- Chato District of Geita Region.
- Coordinates: 02°38′00″S 031°46′00″E﻿ / ﻿2.63333°S 31.76667°E
- Country: Tanzania
- Region: Geita
- District: Chato

Population (2022)
- • Total: 584,963
- Time zone: UTC+3 (EAT)
- Postcode: 30xxx
- Area code: 028
- Website: District Council website

= Chato District =

Chato District is one of the five districts in Geita Region of northwestern Tanzania. Its administrative centre is the town of Chato. The main ethnic group in the district are the Sukuma. The late John Magufuli, who used to be as President of Tanzania from 2015—2021, was born in Chato.

==History==

The Chato District was formed around 2005 within Kagera Region after being separated from Biharamulo District.
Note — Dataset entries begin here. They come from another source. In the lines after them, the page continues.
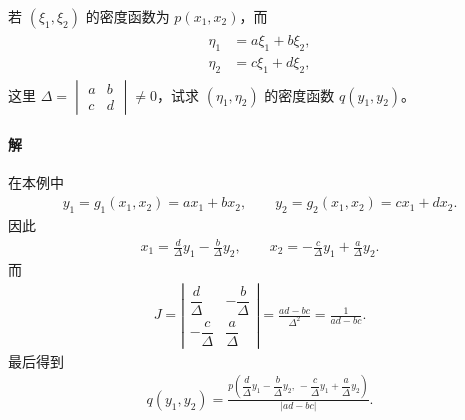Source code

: \documentclass[../../main.tex]{subfiles}
\begin{document}
\begin{example}[线性变换]\label{example:ch03-二维线性变换}
若 $(\xi_1,\xi_2)$ 的密度函数为 $p(x_1,x_2)$，而
\begin{align}
\begin{aligned}
\eta_1&=a\xi_1+b\xi_2,\\
\eta_2&=c\xi_1+d\xi_2,
\end{aligned}\label{align:ch03-二维线性变换}
\end{align}
这里 $\Delta=\begin{vmatrix}a&b\\ c&d\end{vmatrix}\neq 0$，试求 $(\eta_1,\eta_2)$ 的密度函数 $q(y_1,y_2)$。

\paragraph*{解}在本例中
\begin{align*}y_1=g_1(x_1,x_2)=ax_1+bx_2,\qquad y_2=g_2(x_1,x_2)=cx_1+dx_2.\end{align*}
因此
\begin{align*}x_1=\frac{d}{\Delta}y_1-\frac{b}{\Delta}y_2,\qquad x_2=-\frac{c}{\Delta}y_1+\frac{a}{\Delta}y_2.\end{align*}
而
\begin{align*}J=\left|\begin{array}{rr}
\dfrac{d}{\Delta} & -\dfrac{b}{\Delta}\\[4pt]
-\dfrac{c}{\Delta} & \dfrac{a}{\Delta}
\end{array}\right|=\frac{ad-bc}{\Delta^{2}}=\frac{1}{ad-bc}.\end{align*}
最后得到
\begin{align}
q(y_1,y_2)=\frac{p\!\left(\dfrac{d}{\Delta}y_1-\dfrac{b}{\Delta}y_2,\,-\dfrac{c}{\Delta}y_1+\dfrac{a}{\Delta}y_2\right)}{|ad-bc|}.\label{align:ch03-二维线性变换密度}
\end{align}
\end{example}
\end{document}
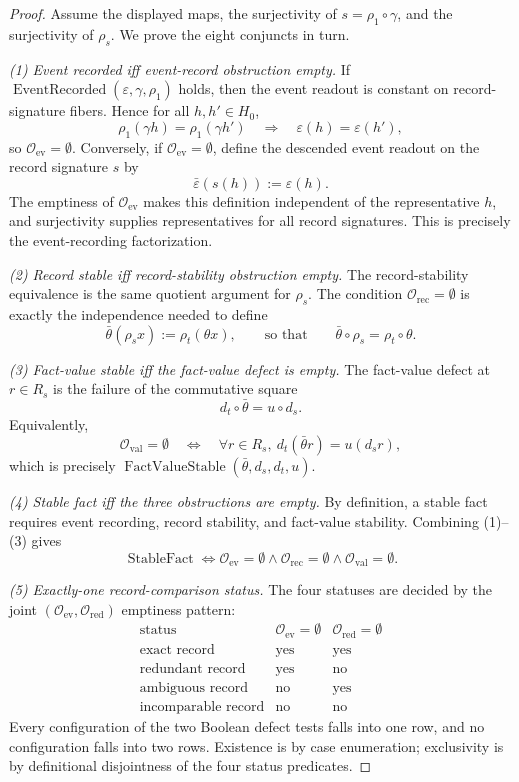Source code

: \documentclass[11pt]{article}
\theoremstyle{definition}
\begin{document}
\begin{proof}
Assume the displayed maps, the surjectivity of \(s=\rho_1\circ\gamma\),
and the surjectivity of \(\rho_s\).  We prove the eight conjuncts in
turn.

\emph{(1) Event recorded iff event-record obstruction empty.}
If \(\operatorname{EventRecorded}(\varepsilon,\gamma,\rho_1)\) holds,
then the event readout is constant on record-signature fibers.  Hence
for all \(h,h'\in H_0\),
\[
  \rho_1(\gamma h)=\rho_1(\gamma h')
  \quad\Longrightarrow\quad
  \varepsilon(h)=\varepsilon(h'),
\]
so \(\mathcal O_{\mathrm{ev}}=\emptyset\).  Conversely, if
\(\mathcal O_{\mathrm{ev}}=\emptyset\), define the descended event
readout on the record signature \(s\) by
\[
  \bar\varepsilon(s(h)):=\varepsilon(h).
\]
The emptiness of \(\mathcal O_{\mathrm{ev}}\) makes this definition
independent of the representative \(h\), and surjectivity supplies
representatives for all record signatures.  This is precisely the
event-recording factorization.

\emph{(2) Record stable iff record-stability obstruction empty.}
The record-stability equivalence is the same quotient argument for
\(\rho_s\).  The condition \(\mathcal O_{\mathrm{rec}}=\emptyset\) is
exactly the independence needed to define
\[
  \bar\theta(\rho_s x):=\rho_t(\theta x),
  \qquad\text{so that}\qquad
  \bar\theta\circ\rho_s=\rho_t\circ\theta.
\]

\emph{(3) Fact-value stable iff the fact-value defect is empty.}
The fact-value defect at \(r\in R_s\) is the failure of the
commutative square
\[
  d_t\circ\bar\theta=u\circ d_s.
\]
Equivalently,
\[
  \mathcal O_{\mathrm{val}}=\emptyset
  \quad\Longleftrightarrow\quad
  \forall r\in R_s,\ d_t(\bar\theta r)=u(d_s r),
\]
which is precisely \(\operatorname{FactValueStable}(\bar\theta,d_s,d_t,u)\).

\emph{(4) Stable fact iff the three obstructions are empty.}
By definition, a stable fact requires event recording, record
stability, and fact-value stability.  Combining (1)--(3) gives
\[
  \operatorname{StableFact}
  \iff
  \mathcal O_{\mathrm{ev}}=\emptyset
  \wedge
  \mathcal O_{\mathrm{rec}}=\emptyset
  \wedge
  \mathcal O_{\mathrm{val}}=\emptyset.
\]

\emph{(5) Exactly-one record-comparison status.}
The four statuses are decided by the joint
\((\mathcal O_{\mathrm{ev}},\mathcal O_{\mathrm{red}})\) emptiness
pattern:
\[
\begin{array}{c|c|c}
\text{status} & \mathcal O_{\mathrm{ev}}=\emptyset
  & \mathcal O_{\mathrm{red}}=\emptyset\\
\hline
\text{exact record} & \text{yes} & \text{yes}\\
\text{redundant record} & \text{yes} & \text{no}\\
\text{ambiguous record} & \text{no} & \text{yes}\\
\text{incomparable record} & \text{no} & \text{no}
\end{array}
\]
Every configuration of the two Boolean defect tests falls into one
row, and no configuration falls into two rows.  Existence is by case
enumeration; exclusivity is by definitional disjointness of the four
status predicates.


\end{proof}
\end{document}
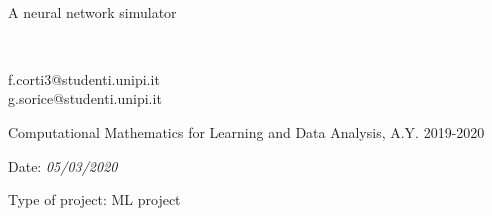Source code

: \documentclass[a4paper, oneside, openany]{article}
\begin{document}
\begin{titlepage}
	\begin{center}
		
		\begin{center}
		\end{center}
		
		\vspace{1cm}
	
		\begin{HUGE}
		
			\textbf{\Titolo{}} \\
		\end{HUGE}
		\vspace{10pt}
		\begin{huge}
		 A neural network simulator
		\end{huge}
		
		\vspace{13pt}  
		
		\begin{large}
		\Gruppo{}\ \\	
		\end{large}
		
		\vspace{5pt}  
		
		\begin{large}
		f.corti3@studenti.unipi.it \\
		g.sorice@studenti.unipi.it \\
		\end{large}
		
		\vspace{5pt}  
		
		\begin{large}
			Computational Mathematics for Learning and Data Analysis, A.Y. 2019-2020 \\
		\end{large}	
		
		\vspace{5pt}
		    
		\begin{large}
			Date: \textit{05/03/2020}		 \\
		\end{large}
		
		\vspace{5pt}
		  		
		\begin{large}
			Type of project: ML project 
		\end{large}	  
		

\end{center}
\end{titlepage}
\end{document}
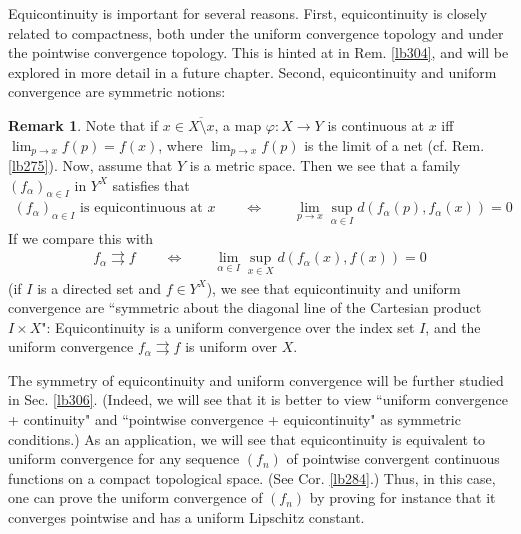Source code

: \documentclass[12pt,b5paper,notitlepage]{article}
\theoremstyle{definition}
\newtheorem{rem}[df]{Remark}
\theoremstyle{plain}
\newcommand{\ovl}{\overline}
\newcommand{\eps}{\varepsilon}
\numberwithin{equation}{section}
\begin{document}
Equicontinuity is important for several reasons. First, equicontinuity is closely related to compactness, both under the uniform convergence topology and under the pointwise convergence topology. This is hinted at in Rem. \ref{lb304}, and will be explored in more detail in a future chapter. Second, equicontinuity and uniform convergence are symmetric notions:

\begin{rem}
Note that if $x\in \ovl{X\setminus x}$, a map $\varphi:X\rightarrow Y$ is continuous at $x$ iff $\lim_{p\rightarrow x}f(p)=f(x)$, where $\lim_{p\rightarrow x}f(p)$ is the limit of a net (cf. Rem. \ref{lb275}). Now, assume that $Y$ is a metric space. Then we see that a family $(f_\alpha)_{\alpha\in I}$ in $Y^X$ satisfies that
\begin{align}
(f_\alpha)_{\alpha\in I}\text{ is equicontinuous at }x\qquad\Longleftrightarrow\qquad\lim_{p\rightarrow x}\sup_{\alpha\in I}d(f_\alpha(p),f_\alpha(x))=0
\end{align} 
If we compare this with
\begin{align}
f_\alpha\rightrightarrows f \qquad\Longleftrightarrow\qquad \lim_{\alpha\in I}\sup_{x\in X}d(f_\alpha(x),f(x))=0
\end{align}
(if $I$ is a directed set and $f\in Y^X$), we see that equicontinuity and uniform convergence are ``symmetric about the diagonal line of the Cartesian product $I\times X$": Equicontinuity is a uniform convergence over the index set $I$, and the uniform convergence $f_\alpha\rightrightarrows f$ is uniform over $X$.
\end{rem}



The symmetry of equicontinuity and uniform convergence will be further studied in Sec. \ref{lb306}. (Indeed, we will see that it is better to view ``uniform convergence + continuity" and ``pointwise convergence + equicontinuity" as symmetric conditions.) As an application, we will see that equicontinuity is equivalent to uniform convergence for any sequence $(f_n)$ of pointwise convergent continuous functions on a compact topological space. (See Cor. \ref{lb284}.) Thus, in this case, one can prove the uniform convergence of $(f_n)$ by proving for instance that it converges pointwise and has a uniform Lipschitz constant.







\begin{comment}

By \eqref{eq78}, the uniform topology of $Y^I$ has a base generated by $\{V_{(y_\alpha)}^\eps:(y_\alpha)\in Y^I,\eps>0\}$ where
\begin{align*}
V_{(y_\alpha)}^\eps=\Big\{(y'_\alpha)\in Y^I:\sup_{\alpha\in I}d(y'_\alpha,y_\alpha)<\eps\Big\}
\end{align*}
So the equivalence of (1) and (2) follows immediately from the base version of Def. \ref{lb188}-(2).
\end{comment}
\end{document}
In 2012, it was transferred to the newly created Geita Region.

In March 2006, Rwandan refugees who had settled in the district were evicted. The following year, a few who had been evicted improperly were allowed to come back.

==Transport==

===Airport===
The district hosts the largest airport in the Region the Geita Airport, 14 km south of Chato Town.

===Road===
The paved truck road T4 (from Mwanza to Bukoba) passes through southern part of the Chao district.

==Geography==
===Location===
Chato District neighbours Lake Victoria to the northeast, Geita District to the east, the districts of Mbogwe and Bukombe to the south, and Biharamulo District of the Kagera Region to the west and north.

===Climate===

The annual rainfall in Chato District is adequate for crops, being between 700 and 1000 mm per year. The maximum temperature averages around 30.5 C and the minimum temperatures around 26.6 C.

Climate data for Chato District
| Month | Jan | Feb | Mar | Apr | May | Jun | Jul | Aug | Sep | Oct | Nov | Dec | Year |
^{[citation needed]}

==Administration Division==
===Wards===

The Chato District is divided into 23 wards:

- Bukome
- Buseresere
- Butengorumasa
- Buziku
- Bwanga
- Bwera
- Bwina
- Bwongera
- Chato
- Minkoto
- Ichwankima
- Ilemela

- Ilyamchele
- Iparamasa
- Kachwamba
- Kasenga
- Katende
- Kigongo
- Makurugusi
- Muganza
- Muungano
- Nyamirembe
- Nyarutembo

==Economy==

The primary economic activity is subsistence farming without irrigation, using only rain.

===Food Crops===
Common crops for local consumption are bananas, beans, maize, cassavas, and sweet potatoes.

===Cash Crops===
Commercial farming is not well developed, but cotton, sunflower, tobacco and coffee are grown for sale.

===Livestock===
Livestock rearing is usually an adjunct to farming, with some commercial ranches.

==Tourism==
Rubondo Island National Park is located on an island in Lake Victoria just off the coast of Chato District. It can be reached by ferry from Kasenda, a village in the north of the district.